“On the corner of American Street and Joy Road, Fabiola Toussaint thought she would finally find une belle vie—a good life. But after they leave Port-au-Prince, Haiti, Fabiola’s mother is detained by U.S. immigration, leaving Fabiola to navigate her loud American cousins, Chantal, Donna, and Princess; the grittiness of Detroit’s west side; a new school; and a surprising romance, all on her own.
Just as she finds her footing in this strange new world, a dangerous proposition presents itself, and Fabiola soon realizes that freedom comes at a cost. Trapped at the crossroads of an impossible choice, will she pay the price for the American dream?” – From publisher
SO MANY FEELS ABOUT THIS BOOK RIGHT HERE.

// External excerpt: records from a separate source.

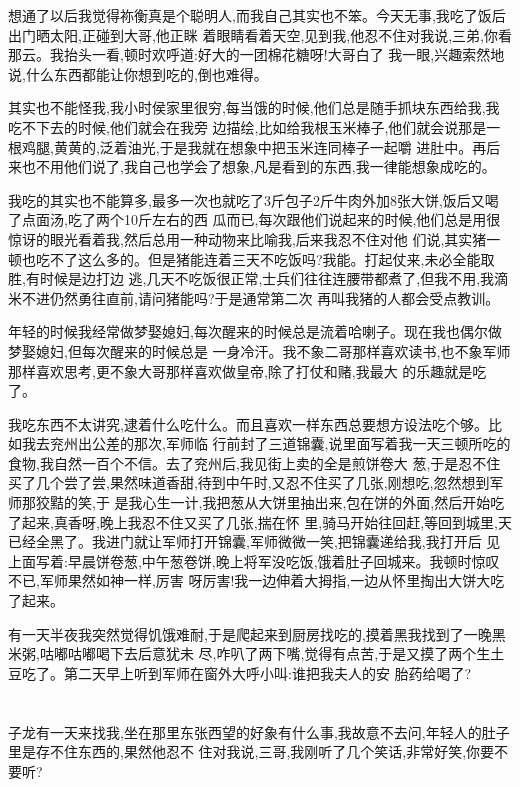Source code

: ﻿\documentclass[12pt,twocolumn]{article}
\begin{document}
想通了以后我觉得祢衡真是个聪明人,而我自己其实也不笨。今天无事,我吃了饭后出门晒太阳,正碰到大哥,他正眯
着眼睛看着天空,见到我,他忍不住对我说,三弟,你看那云。我抬头一看,顿时欢呼道:好大的一团棉花糖呀!大哥白了
我一眼,兴趣索然地说,什么东西都能让你想到吃的,倒也难得。

其实也不能怪我,我小时侯家里很穷,每当饿的时候,他们总是随手抓块东西给我,我吃不下去的时候,他们就会在我旁
边描绘,比如给我根玉米棒子,他们就会说那是一根鸡腿,黄黄的,泛着油光,于是我就在想象中把玉米连同棒子一起嚼
进肚中。再后来也不用他们说了,我自己也学会了想象,凡是看到的东西,我一律能想象成吃的。

我吃的其实也不能算多,最多一次也就吃了3斤包子2斤牛肉外加8张大饼,饭后又喝了点面汤,吃了两个10斤左右的西
瓜而已,每次跟他们说起来的时候,他们总是用很惊讶的眼光看着我,然后总用一种动物来比喻我,后来我忍不住对他
们说,其实猪一顿也吃不了这么多的。但是猪能连着三天不吃饭吗?我能。打起仗来,未必全能取胜,有时候是边打边
逃,几天不吃饭很正常,士兵们往往连腰带都煮了,但我不用,我滴米不进仍然勇往直前,请问猪能吗?于是通常第二次
再叫我猪的人都会受点教训。

年轻的时候我经常做梦娶媳妇,每次醒来的时候总是流着哈喇子。现在我也偶尔做梦娶媳妇,但每次醒来的时候总是
一身冷汗。我不象二哥那样喜欢读书,也不象军师那样喜欢思考,更不象大哥那样喜欢做皇帝,除了打仗和赌,我最大
的乐趣就是吃了。

我吃东西不太讲究,逮着什么吃什么。而且喜欢一样东西总要想方设法吃个够。比如我去兖州出公差的那次,军师临
行前封了三道锦囊,说里面写着我一天三顿所吃的食物,我自然一百个不信。去了兖州后,我见街上卖的全是煎饼卷大
葱,于是忍不住买了几个尝了尝,果然味道香甜,待到中午时,又忍不住买了几张,刚想吃,忽然想到军师那狡黠的笑,于
是我心生一计,我把葱从大饼里抽出来,包在饼的外面,然后开始吃了起来,真香呀,晚上我忍不住又买了几张,揣在怀
里,骑马开始往回赶,等回到城里,天已经全黑了。我进门就让军师打开锦囊,军师微微一笑,把锦囊递给我,我打开后
见上面写着:早晨饼卷葱,中午葱卷饼,晚上将军没吃饭,饿着肚子回城来。我顿时惊叹不已,军师果然如神一样,厉害
呀厉害!我一边伸着大拇指,一边从怀里掏出大饼大吃了起来。

有一天半夜我突然觉得饥饿难耐,于是爬起来到厨房找吃的,摸着黑我找到了一晚黑米粥,咕嘟咕嘟喝下去后意犹未
尽,咋叭了两下嘴,觉得有点苦,于是又摸了两个生土豆吃了。第二天早上听到军师在窗外大呼小叫:谁把我夫人的安
胎药给喝了?

\section{}

子龙有一天来找我,坐在那里东张西望的好象有什么事,我故意不去问,年轻人的肚子里是存不住东西的,果然他忍不
住对我说,三哥,我刚听了几个笑话,非常好笑,你要不要听?
\end{document}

This is actually my second encounter with American Street. I started it once, read a few pages, and set it aside in favor of something else. The time was just not right for us. But I am so, so, so glad I got a second go at it because this might be one of my favorite novels now.
This book has a fantastic ensemble cast: Fabiola’s cousins, the Three B’s, her aunt, Dray, Kasim, and Fabiola herself. Each character is just as strong as the next. And we get a glimpse into each character’s background in between chapters, which adds great dimension to the story.
I love that American Street puts poverty in the spotlight here.
Zoboi compares and contrasts American poverty with global poverty in an eye-opening way, in a scene between Fabiola and her cousin. Each describes having known suffering and desperation, but the message is clear that even Detroit is not Haiti.
For me personally, the real winner here is the magical realism. While I loved the story of Fabiola’s experience with American culture, I was captivated by the Papa Legba figure and the mythos of the Iwas. Maybe she should write their story next…? Pretty please?
Plus: Magical realism, plot twists that I DID NOT SEE COMING, Haitian culture and voodoo, Detroit culture…for me, the list goes on. This book has a lot to offer. So just read it!
Minus: I wish this book had a sequel, but it definitely stands on its own. The only thing I can hope for then is more from Ibi Zoboi!
If you like American Street, try:
Something in Between by Melissa de la Cruz – Also a narrative about the immigrant experience, but from the perspective of a character who has grown up here in the States.